= Beginning of Section =
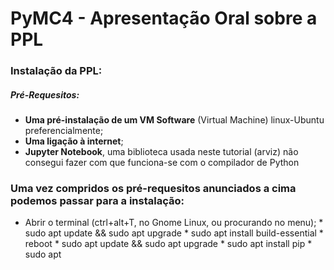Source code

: # PyMC4 - Apresentação Oral sobre a PPL

### Instalação da PPL:
##### Pré-Requesitos:

* **Uma pré-instalação de um VM Software** (Virtual Machine) linux-Ubuntu preferencialmente;
* **Uma ligação à internet**;
* **Jupyter Notebook**, uma biblioteca usada neste tutorial (arviz) não consegui fazer com que funciona-se com o compilador de Python


### Uma vez compridos os pré-requesitos anunciados a cima podemos passar para a instalação:
* Abrir o terminal (ctrl+alt+T, no Gnome Linux, ou procurando no menu);
		* sudo apt update && sudo apt upgrade
		* sudo apt install build-essential
		* reboot
		* sudo apt update && sudo apt upgrade
		* sudo apt install pip
		* sudo apt 
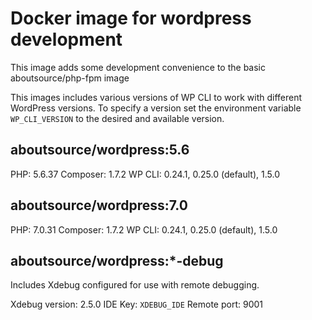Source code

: # Docker image for wordpress development

This image adds some development convenience to the basic aboutsource/php-fpm image

This images includes various versions of WP CLI to work with different WordPress versions. 
To specify a version set the environment variable `WP_CLI_VERSION` to the desired and available version.

## aboutsource/wordpress:5.6

PHP: 5.6.37
Composer: 1.7.2
WP CLI: 0.24.1, 0.25.0 (default), 1.5.0

## aboutsource/wordpress:7.0

PHP: 7.0.31
Composer: 1.7.2
WP CLI: 0.24.1, 0.25.0 (default), 1.5.0

## aboutsource/wordpress:*-debug

Includes Xdebug configured for use with remote debugging. 

Xdebug version: 2.5.0
IDE Key: `XDEBUG_IDE`
Remote port: 9001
= End of Section =
WHAT YOU SHOULD DO
Write out the entries again word for word. Do not include the pictures.

WRITTEN RESPONSE
Source code

: # PyMC4 - Apresentação Oral sobre a PPL

### Instalação da PPL:
##### Pré-Requesitos:

* **Uma pré-instalação de um VM Software** (Virtual Machine) linux-Ubuntu preferencialmente;
* **Uma ligação à internet**;
* **Jupyter Notebook**, uma biblioteca usada neste tutorial (arviz) não consegui fazer com que funciona-se com o compilador de Python


### Uma vez compridos os pré-requesitos anunciados a cima podemos passar para a instalação:
* Abrir o terminal (ctrl+alt+T, no Gnome Linux, ou procurando no menu);
		* sudo apt update && sudo apt upgrade
		* sudo apt install build-essential
		* reboot
		* sudo apt update && sudo apt upgrade
		* sudo apt install pip
		* sudo apt 
Source code

: # Docker image for wordpress development

This image adds some development convenience to the basic aboutsource/php-fpm image

This images includes various versions of WP CLI to work with different WordPress versions. 
To specify a version set the environment variable `WP_CLI_VERSION` to the desired and available version.

## aboutsource/wordpress:5.6

PHP: 5.6.37
Composer: 1.7.2
WP CLI: 0.24.1, 0.25.0 (default), 1.5.0

## aboutsource/wordpress:7.0

PHP: 7.0.31
Composer: 1.7.2
WP CLI: 0.24.1, 0.25.0 (default), 1.5.0

## aboutsource/wordpress:*-debug

Includes Xdebug configured for use with remote debugging. 

Xdebug version: 2.5.0
IDE Key: `XDEBUG_IDE`
Remote port: 9001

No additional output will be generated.